In 1990, he was appointed head of department in Shabak's Counter Terrorism Division, which was responsible for the collection and analysis of intelligence and carrying out operations based on information received.
In 1993 he was entrusted, by Prime Minister Yitzhak Rabin and then-director general of the Shabak Yaakov Peri, to establish ties with the Palestinian security forces as part of the Oslo Peace Accord.
[3][better source needed] In 2009, in an unusual act, the Israeli Prime Minister Benjamin Netanyahu requested Diskin to extend his service, due to his integral and unique role in maintaining the national security of Israel.

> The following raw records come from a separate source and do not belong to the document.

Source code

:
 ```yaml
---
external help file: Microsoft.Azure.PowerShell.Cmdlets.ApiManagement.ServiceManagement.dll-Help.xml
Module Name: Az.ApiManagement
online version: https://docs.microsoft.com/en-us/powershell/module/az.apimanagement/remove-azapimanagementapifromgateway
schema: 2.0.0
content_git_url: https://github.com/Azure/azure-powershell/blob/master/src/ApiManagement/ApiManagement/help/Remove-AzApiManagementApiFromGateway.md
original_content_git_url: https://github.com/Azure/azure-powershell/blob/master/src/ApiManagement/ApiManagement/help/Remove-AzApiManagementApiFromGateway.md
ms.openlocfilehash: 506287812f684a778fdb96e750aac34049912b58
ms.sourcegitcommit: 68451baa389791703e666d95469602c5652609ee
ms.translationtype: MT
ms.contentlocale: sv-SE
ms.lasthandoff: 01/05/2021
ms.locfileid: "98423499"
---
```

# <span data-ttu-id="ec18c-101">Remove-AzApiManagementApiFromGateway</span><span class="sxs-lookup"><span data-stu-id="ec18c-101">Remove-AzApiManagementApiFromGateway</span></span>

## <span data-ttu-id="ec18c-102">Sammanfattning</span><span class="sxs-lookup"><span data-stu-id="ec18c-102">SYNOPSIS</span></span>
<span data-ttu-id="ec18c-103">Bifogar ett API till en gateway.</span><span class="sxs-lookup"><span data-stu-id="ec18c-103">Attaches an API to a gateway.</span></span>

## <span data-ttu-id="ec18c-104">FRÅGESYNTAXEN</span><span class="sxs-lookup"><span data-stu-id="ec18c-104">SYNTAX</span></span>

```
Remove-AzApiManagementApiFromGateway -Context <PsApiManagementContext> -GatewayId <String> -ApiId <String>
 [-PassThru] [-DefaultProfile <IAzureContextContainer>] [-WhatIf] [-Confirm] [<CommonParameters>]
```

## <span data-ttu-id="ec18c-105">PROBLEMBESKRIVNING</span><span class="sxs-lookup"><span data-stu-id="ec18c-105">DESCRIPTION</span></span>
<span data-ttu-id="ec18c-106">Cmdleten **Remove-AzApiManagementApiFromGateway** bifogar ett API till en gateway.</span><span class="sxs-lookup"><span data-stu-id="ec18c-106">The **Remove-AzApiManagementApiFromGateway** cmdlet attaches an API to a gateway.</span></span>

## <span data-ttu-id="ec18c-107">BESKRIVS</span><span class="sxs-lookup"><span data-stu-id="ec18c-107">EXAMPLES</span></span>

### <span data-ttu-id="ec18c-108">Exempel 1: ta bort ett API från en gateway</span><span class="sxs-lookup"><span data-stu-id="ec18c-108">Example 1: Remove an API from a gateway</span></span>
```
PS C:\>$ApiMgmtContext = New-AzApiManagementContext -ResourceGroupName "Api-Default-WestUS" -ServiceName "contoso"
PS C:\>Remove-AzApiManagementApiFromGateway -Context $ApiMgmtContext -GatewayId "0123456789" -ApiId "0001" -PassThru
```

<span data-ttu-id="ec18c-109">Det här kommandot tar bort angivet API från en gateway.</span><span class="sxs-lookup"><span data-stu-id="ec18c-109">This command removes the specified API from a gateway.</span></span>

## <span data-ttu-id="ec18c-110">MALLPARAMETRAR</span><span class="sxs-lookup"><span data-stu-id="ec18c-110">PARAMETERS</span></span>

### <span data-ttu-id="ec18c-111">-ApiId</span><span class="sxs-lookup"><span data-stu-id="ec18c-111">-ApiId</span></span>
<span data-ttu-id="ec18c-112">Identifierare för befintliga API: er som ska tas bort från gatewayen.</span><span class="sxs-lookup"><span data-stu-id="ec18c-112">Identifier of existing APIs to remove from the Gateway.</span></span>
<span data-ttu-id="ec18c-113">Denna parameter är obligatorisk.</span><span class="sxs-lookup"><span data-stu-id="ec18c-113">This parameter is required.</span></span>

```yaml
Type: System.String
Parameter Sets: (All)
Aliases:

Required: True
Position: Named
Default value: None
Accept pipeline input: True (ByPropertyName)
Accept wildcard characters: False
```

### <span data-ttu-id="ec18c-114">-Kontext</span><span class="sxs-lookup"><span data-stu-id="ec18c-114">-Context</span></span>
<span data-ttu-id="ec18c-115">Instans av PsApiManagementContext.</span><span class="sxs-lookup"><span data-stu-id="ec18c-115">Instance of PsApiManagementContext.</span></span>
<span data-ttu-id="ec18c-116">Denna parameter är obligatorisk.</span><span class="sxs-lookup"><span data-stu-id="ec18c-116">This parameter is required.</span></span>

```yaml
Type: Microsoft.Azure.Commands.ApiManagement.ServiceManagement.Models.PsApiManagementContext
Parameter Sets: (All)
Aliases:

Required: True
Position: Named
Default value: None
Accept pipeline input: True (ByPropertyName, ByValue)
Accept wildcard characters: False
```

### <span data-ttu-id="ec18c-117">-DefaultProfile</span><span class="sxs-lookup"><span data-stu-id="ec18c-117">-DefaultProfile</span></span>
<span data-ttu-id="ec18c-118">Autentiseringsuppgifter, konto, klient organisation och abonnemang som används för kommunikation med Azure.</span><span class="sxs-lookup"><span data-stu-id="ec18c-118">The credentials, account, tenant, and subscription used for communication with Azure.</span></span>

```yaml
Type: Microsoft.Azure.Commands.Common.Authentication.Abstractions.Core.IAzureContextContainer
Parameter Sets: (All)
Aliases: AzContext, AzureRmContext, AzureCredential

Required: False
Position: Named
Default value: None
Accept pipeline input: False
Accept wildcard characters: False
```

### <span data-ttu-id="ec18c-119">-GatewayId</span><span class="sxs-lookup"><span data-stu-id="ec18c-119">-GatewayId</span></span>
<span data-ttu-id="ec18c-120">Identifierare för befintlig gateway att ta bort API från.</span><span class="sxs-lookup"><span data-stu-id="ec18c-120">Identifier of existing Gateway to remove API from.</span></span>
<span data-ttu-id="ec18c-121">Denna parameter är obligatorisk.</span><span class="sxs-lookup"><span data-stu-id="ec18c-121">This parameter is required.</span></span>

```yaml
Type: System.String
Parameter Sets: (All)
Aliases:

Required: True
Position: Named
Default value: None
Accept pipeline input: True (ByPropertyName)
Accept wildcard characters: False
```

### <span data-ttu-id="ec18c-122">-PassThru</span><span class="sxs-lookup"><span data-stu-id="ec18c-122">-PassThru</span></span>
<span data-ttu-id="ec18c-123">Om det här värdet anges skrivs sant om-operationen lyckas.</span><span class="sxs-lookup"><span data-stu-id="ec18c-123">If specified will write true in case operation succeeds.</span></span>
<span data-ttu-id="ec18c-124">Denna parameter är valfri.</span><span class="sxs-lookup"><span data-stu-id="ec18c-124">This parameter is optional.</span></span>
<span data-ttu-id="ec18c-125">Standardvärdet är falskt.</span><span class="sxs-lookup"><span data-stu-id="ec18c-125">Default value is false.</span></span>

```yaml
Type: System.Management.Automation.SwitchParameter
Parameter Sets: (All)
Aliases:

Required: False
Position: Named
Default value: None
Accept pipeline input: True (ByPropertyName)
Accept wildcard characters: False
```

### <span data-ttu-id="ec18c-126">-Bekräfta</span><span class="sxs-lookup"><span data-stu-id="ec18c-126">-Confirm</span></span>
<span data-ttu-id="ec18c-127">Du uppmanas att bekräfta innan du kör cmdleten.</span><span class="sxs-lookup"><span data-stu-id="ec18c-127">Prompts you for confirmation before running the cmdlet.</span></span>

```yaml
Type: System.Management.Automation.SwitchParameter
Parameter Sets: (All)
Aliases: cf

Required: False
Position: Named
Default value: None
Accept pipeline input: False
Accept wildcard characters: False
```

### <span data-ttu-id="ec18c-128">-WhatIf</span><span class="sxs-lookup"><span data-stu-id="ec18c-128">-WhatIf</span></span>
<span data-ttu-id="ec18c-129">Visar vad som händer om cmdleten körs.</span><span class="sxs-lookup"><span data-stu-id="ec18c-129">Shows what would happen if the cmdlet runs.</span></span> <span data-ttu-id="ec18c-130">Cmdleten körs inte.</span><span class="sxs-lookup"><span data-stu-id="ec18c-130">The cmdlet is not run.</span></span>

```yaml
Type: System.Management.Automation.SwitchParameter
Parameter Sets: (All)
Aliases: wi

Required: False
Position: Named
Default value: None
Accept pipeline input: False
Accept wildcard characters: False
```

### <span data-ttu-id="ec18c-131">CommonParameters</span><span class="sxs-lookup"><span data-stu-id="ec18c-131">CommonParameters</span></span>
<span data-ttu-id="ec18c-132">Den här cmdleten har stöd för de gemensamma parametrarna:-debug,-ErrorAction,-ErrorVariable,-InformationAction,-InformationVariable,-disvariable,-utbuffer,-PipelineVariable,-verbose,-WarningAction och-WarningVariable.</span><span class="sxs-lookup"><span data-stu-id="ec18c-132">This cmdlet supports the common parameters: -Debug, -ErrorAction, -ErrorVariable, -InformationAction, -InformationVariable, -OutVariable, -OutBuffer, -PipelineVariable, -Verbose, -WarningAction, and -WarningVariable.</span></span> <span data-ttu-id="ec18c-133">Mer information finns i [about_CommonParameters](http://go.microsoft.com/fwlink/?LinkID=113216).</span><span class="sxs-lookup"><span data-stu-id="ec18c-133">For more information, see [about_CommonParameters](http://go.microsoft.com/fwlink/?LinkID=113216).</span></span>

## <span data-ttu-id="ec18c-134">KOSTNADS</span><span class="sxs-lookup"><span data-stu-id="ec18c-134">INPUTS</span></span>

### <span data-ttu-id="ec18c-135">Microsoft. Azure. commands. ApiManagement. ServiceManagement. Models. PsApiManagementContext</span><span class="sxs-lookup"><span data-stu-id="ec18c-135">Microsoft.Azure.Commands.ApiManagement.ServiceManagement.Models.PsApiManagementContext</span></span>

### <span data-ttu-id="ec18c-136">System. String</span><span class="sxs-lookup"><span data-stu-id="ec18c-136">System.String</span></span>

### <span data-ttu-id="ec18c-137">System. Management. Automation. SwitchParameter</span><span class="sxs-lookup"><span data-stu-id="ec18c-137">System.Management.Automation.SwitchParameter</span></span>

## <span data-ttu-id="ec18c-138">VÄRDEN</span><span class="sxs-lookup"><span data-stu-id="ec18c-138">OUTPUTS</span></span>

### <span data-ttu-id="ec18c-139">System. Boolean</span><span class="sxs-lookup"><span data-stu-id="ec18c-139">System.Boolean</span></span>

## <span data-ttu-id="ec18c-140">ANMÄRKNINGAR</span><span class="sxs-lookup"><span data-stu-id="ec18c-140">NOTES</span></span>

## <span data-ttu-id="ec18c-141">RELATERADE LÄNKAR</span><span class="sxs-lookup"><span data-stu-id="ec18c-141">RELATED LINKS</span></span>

[6] Diskin, along with former Mossad Director Meir Dagan and former IDF Chief of Staff Gabi Ashkenazi, have been highly critical of the diplomatic positions of Prime Minister Netanyahu's coalition; since his retirement from the Shabak, he has spoken on a number of occasions on his view of the need for diplomatic progress vis-à-vis the Palestinian Authority and the wider Arab world.
[8] In 2012, Diskin, along with the other living former directors of the Shabak, was featured in a documentary film, The Gatekeepers in which he discussed some of the main events of his tenure in the Shin Bet and identified as a fluent speaker of Palestinian Arabic.